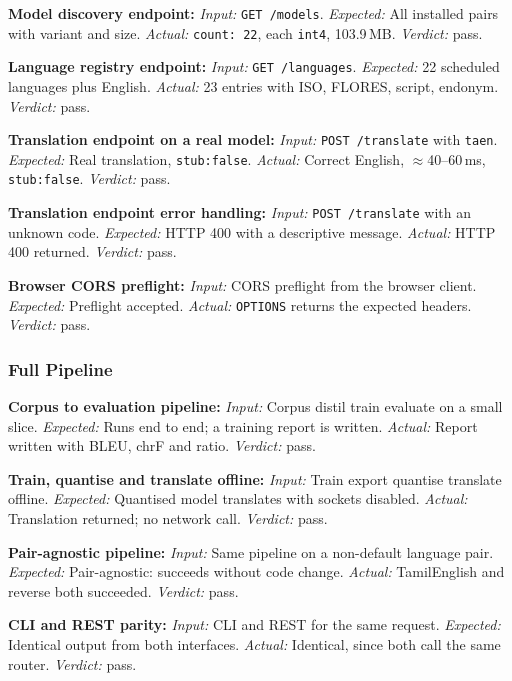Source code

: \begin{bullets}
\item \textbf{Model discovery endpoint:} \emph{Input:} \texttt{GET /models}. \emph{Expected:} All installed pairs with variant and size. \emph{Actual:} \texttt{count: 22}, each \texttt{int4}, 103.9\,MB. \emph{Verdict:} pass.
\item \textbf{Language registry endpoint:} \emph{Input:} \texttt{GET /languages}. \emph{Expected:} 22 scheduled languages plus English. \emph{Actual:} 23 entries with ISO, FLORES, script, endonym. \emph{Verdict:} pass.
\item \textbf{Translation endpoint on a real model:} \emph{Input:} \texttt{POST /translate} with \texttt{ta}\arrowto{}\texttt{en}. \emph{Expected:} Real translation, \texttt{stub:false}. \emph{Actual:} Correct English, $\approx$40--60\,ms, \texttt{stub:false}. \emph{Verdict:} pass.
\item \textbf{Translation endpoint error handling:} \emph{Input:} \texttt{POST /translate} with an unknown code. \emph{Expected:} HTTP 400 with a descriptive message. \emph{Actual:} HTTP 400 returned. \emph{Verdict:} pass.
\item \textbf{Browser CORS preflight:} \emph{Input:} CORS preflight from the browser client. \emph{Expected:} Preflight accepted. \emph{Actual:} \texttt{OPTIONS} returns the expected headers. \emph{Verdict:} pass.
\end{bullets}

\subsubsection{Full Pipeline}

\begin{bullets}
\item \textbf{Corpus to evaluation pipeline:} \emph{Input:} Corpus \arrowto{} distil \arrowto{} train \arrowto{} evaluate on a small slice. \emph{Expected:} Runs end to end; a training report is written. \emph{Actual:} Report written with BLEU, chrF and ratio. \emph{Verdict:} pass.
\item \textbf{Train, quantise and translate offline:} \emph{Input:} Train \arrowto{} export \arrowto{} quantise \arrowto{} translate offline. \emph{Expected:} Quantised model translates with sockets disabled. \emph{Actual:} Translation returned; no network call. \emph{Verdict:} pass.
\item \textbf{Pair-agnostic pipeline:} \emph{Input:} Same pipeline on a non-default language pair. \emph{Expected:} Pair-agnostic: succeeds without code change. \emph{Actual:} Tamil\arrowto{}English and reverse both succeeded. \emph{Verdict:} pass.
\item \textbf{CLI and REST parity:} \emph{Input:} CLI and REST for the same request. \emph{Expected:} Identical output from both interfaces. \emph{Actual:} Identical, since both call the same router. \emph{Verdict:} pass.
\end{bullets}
______________________________
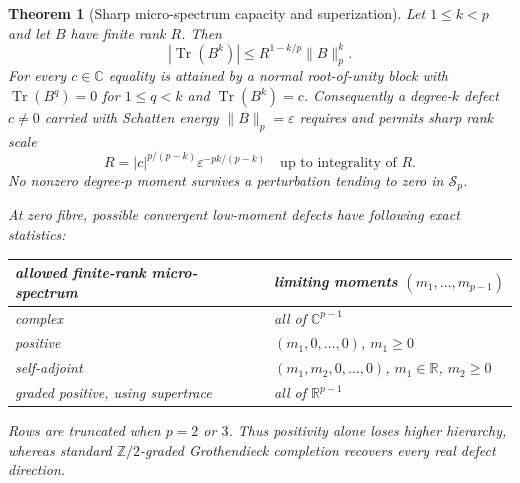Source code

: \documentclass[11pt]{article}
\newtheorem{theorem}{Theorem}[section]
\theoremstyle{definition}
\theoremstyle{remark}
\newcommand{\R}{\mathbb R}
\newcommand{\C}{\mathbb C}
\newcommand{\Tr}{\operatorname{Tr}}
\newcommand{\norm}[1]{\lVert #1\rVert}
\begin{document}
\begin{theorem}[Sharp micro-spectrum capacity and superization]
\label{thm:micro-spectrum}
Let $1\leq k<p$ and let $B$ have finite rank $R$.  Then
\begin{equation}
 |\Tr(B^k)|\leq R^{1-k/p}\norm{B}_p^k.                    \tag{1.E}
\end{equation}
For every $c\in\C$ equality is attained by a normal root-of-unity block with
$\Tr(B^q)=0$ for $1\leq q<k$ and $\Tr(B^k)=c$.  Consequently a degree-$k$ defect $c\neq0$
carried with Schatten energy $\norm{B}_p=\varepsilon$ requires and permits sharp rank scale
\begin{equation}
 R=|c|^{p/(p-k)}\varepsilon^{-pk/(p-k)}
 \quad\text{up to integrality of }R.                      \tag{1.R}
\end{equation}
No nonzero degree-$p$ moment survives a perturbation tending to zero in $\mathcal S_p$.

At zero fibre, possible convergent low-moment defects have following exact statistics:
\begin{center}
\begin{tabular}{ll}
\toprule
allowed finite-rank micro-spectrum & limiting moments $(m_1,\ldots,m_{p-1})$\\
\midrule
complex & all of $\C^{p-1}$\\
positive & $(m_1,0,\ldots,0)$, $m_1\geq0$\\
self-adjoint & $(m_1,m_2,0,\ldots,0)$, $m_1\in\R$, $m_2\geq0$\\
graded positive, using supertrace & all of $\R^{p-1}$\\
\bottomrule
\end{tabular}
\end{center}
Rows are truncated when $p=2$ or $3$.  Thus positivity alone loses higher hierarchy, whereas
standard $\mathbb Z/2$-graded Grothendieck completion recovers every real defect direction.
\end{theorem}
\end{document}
______________________________
• YOUR OBJECTIVE: Go through the preceding material and copy each line that has the word "finite".

• ANSWER SPACE:
Let $1\leq k<p$ and let $B$ have finite rank $R$.  Then
allowed finite-rank micro-spectrum & limiting moments $(m_1,\ldots,m_{p-1})$\\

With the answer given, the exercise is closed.